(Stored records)
- - -
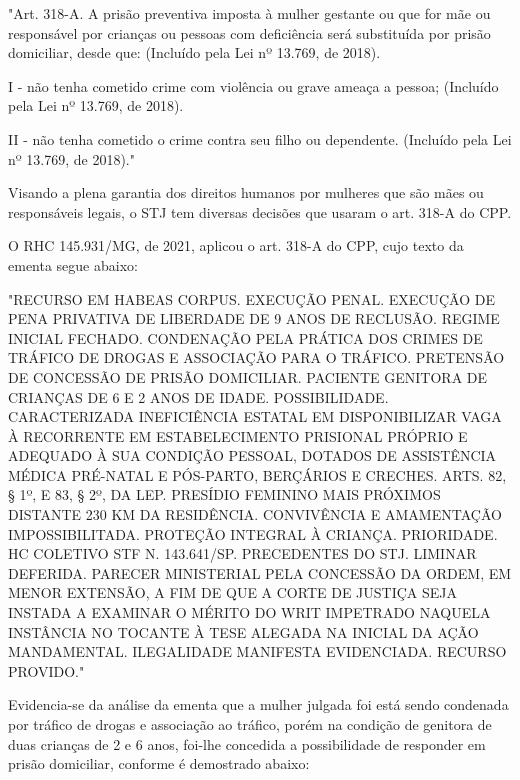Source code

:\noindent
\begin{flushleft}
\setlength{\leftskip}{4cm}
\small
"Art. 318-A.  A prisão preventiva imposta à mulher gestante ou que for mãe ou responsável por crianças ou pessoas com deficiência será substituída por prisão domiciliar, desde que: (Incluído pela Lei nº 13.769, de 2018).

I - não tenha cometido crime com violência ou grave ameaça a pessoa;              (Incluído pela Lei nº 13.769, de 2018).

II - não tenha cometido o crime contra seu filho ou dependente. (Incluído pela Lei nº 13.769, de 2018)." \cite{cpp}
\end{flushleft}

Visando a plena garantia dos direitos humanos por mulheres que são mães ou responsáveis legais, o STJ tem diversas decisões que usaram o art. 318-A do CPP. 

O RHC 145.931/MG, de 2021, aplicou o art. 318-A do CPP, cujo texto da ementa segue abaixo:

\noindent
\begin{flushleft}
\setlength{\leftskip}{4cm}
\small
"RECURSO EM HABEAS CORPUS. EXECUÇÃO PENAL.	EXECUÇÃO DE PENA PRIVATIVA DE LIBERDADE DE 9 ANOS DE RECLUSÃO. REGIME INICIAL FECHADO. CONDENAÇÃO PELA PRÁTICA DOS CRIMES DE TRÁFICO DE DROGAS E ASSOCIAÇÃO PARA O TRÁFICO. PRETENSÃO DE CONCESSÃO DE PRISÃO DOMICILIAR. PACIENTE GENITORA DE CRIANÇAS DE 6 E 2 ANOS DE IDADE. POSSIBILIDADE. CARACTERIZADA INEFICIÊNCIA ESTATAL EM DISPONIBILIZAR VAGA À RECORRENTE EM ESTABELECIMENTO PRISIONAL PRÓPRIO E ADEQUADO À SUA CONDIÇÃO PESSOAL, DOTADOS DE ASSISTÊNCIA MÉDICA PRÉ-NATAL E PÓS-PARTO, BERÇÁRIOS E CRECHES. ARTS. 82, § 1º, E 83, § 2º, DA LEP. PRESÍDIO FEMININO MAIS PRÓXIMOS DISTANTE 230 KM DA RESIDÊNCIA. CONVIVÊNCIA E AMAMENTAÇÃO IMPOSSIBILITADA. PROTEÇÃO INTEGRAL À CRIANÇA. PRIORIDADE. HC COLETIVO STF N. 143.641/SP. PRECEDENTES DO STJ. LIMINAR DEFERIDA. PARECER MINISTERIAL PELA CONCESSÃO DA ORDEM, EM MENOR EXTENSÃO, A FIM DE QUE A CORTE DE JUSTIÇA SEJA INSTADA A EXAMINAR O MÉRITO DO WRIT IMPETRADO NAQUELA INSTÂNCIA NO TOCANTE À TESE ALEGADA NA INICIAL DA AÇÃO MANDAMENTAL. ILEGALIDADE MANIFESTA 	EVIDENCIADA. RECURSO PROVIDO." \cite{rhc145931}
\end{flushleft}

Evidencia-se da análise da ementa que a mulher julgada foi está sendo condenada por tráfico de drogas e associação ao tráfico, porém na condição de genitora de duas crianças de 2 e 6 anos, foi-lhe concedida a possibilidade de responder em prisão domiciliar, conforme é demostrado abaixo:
- - -
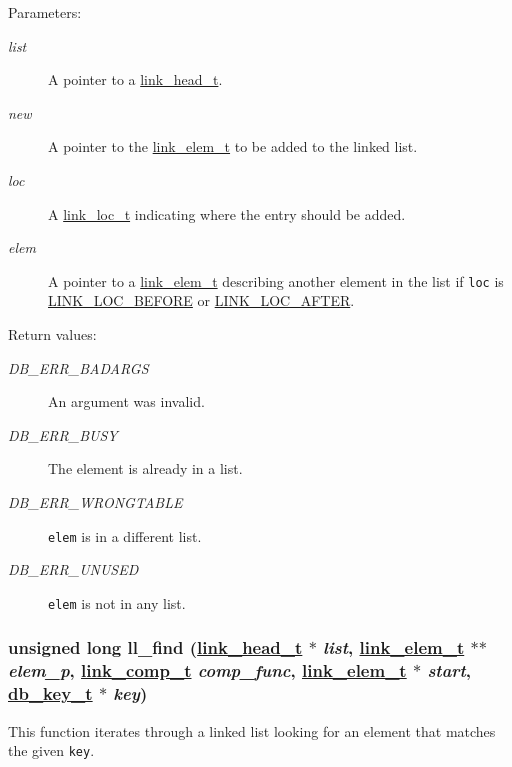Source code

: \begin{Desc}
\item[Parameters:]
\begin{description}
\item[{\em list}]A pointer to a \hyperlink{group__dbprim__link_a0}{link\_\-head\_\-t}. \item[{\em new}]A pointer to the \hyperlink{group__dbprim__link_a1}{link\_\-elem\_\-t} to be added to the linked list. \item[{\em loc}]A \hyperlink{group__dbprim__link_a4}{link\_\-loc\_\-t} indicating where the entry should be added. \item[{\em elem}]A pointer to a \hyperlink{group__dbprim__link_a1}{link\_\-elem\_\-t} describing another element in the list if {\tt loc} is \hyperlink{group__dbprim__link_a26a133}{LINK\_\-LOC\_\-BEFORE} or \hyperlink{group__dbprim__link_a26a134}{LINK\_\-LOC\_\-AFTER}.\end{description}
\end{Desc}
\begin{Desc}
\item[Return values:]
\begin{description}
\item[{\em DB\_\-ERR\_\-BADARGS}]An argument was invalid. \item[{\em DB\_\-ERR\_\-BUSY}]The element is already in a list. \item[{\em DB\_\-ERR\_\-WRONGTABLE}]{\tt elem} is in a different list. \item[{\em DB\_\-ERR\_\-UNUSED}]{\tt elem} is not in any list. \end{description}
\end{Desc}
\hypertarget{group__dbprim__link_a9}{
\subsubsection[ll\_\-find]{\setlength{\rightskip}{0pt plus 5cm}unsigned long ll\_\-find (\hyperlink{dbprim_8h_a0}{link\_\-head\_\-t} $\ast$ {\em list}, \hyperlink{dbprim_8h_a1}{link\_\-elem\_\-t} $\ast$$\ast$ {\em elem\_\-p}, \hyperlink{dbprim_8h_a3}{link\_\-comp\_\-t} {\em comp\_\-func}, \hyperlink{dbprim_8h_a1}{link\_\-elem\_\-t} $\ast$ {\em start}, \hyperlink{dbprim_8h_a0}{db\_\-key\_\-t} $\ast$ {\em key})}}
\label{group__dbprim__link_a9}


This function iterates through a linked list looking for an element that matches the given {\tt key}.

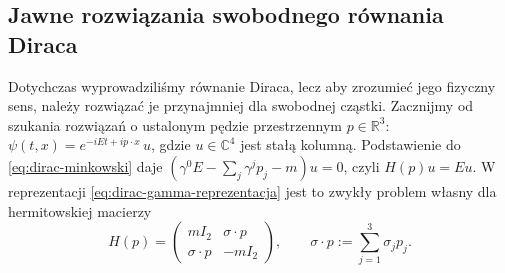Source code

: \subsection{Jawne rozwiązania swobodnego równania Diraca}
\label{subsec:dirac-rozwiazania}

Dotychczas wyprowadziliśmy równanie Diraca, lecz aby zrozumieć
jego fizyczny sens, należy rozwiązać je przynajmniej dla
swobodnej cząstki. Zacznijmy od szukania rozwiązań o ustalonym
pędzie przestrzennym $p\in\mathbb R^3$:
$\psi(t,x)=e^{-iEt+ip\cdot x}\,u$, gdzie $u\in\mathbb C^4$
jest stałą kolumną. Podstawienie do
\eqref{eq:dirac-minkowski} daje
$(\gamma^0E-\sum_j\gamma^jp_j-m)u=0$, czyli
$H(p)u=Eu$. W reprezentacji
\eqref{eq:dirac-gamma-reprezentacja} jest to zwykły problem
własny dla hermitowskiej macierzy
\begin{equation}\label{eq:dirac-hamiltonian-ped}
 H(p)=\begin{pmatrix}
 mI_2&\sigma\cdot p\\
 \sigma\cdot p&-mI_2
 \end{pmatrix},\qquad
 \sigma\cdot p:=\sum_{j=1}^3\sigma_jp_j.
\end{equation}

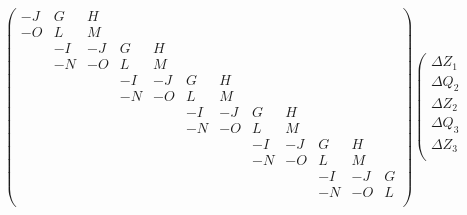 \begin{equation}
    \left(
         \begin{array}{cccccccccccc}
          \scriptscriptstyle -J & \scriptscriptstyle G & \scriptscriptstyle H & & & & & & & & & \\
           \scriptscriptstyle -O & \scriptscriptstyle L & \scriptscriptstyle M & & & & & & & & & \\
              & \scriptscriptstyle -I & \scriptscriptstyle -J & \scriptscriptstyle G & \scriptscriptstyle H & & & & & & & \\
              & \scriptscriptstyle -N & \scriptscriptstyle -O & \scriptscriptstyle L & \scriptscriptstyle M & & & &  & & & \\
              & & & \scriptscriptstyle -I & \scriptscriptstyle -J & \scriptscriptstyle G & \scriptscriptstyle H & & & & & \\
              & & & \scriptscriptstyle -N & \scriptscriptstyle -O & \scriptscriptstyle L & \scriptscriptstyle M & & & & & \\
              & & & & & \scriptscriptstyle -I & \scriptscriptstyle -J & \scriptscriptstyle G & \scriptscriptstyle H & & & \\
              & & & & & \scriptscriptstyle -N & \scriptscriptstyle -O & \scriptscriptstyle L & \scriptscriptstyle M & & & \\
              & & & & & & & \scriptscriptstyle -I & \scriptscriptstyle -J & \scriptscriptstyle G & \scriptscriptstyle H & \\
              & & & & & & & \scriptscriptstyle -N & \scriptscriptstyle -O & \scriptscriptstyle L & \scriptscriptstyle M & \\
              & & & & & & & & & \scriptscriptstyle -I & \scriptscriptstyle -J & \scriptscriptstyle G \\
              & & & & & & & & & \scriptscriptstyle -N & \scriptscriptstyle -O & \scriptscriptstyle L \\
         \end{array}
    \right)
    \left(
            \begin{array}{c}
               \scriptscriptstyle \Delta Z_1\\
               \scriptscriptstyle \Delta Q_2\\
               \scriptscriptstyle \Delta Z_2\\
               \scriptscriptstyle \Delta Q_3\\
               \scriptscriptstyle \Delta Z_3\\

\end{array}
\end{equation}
- - -
PROBLEM TO SOLVE:
In the data above, retype only the stretch from the line with "rozwiązania swobodnego równania" through the line with "G & \scriptscriptstyle H & & & \\", word for word, and skip any pictures.

TASK SOLUTION:
: \subsection{Jawne rozwiązania swobodnego równania Diraca}
\label{subsec:dirac-rozwiazania}

Dotychczas wyprowadziliśmy równanie Diraca, lecz aby zrozumieć
jego fizyczny sens, należy rozwiązać je przynajmniej dla
swobodnej cząstki. Zacznijmy od szukania rozwiązań o ustalonym
pędzie przestrzennym $p\in\mathbb R^3$:
$\psi(t,x)=e^{-iEt+ip\cdot x}\,u$, gdzie $u\in\mathbb C^4$
jest stałą kolumną. Podstawienie do
\eqref{eq:dirac-minkowski} daje
$(\gamma^0E-\sum_j\gamma^jp_j-m)u=0$, czyli
$H(p)u=Eu$. W reprezentacji
\eqref{eq:dirac-gamma-reprezentacja} jest to zwykły problem
własny dla hermitowskiej macierzy
\begin{equation}\label{eq:dirac-hamiltonian-ped}
 H(p)=\begin{pmatrix}
 mI_2&\sigma\cdot p\\
 \sigma\cdot p&-mI_2
 \end{pmatrix},\qquad
 \sigma\cdot p:=\sum_{j=1}^3\sigma_jp_j.
\end{equation}

 \begin{equation}
    \left(
         \begin{array}{cccccccccccc}
          \scriptscriptstyle -J & \scriptscriptstyle G & \scriptscriptstyle H & & & & & & & & & \\
           \scriptscriptstyle -O & \scriptscriptstyle L & \scriptscriptstyle M & & & & & & & & & \\
              & \scriptscriptstyle -I & \scriptscriptstyle -J & \scriptscriptstyle G & \scriptscriptstyle H & & & & & & & \\
              & \scriptscriptstyle -N & \scriptscriptstyle -O & \scriptscriptstyle L & \scriptscriptstyle M & & & &  & & & \\
              & & & \scriptscriptstyle -I & \scriptscriptstyle -J & \scriptscriptstyle G & \scriptscriptstyle H & & & & & \\
              & & & \scriptscriptstyle -N & \scriptscriptstyle -O & \scriptscriptstyle L & \scriptscriptstyle M & & & & & \\
              & & & & & \scriptscriptstyle -I & \scriptscriptstyle -J & \scriptscriptstyle G & \scriptscriptstyle H & & & \\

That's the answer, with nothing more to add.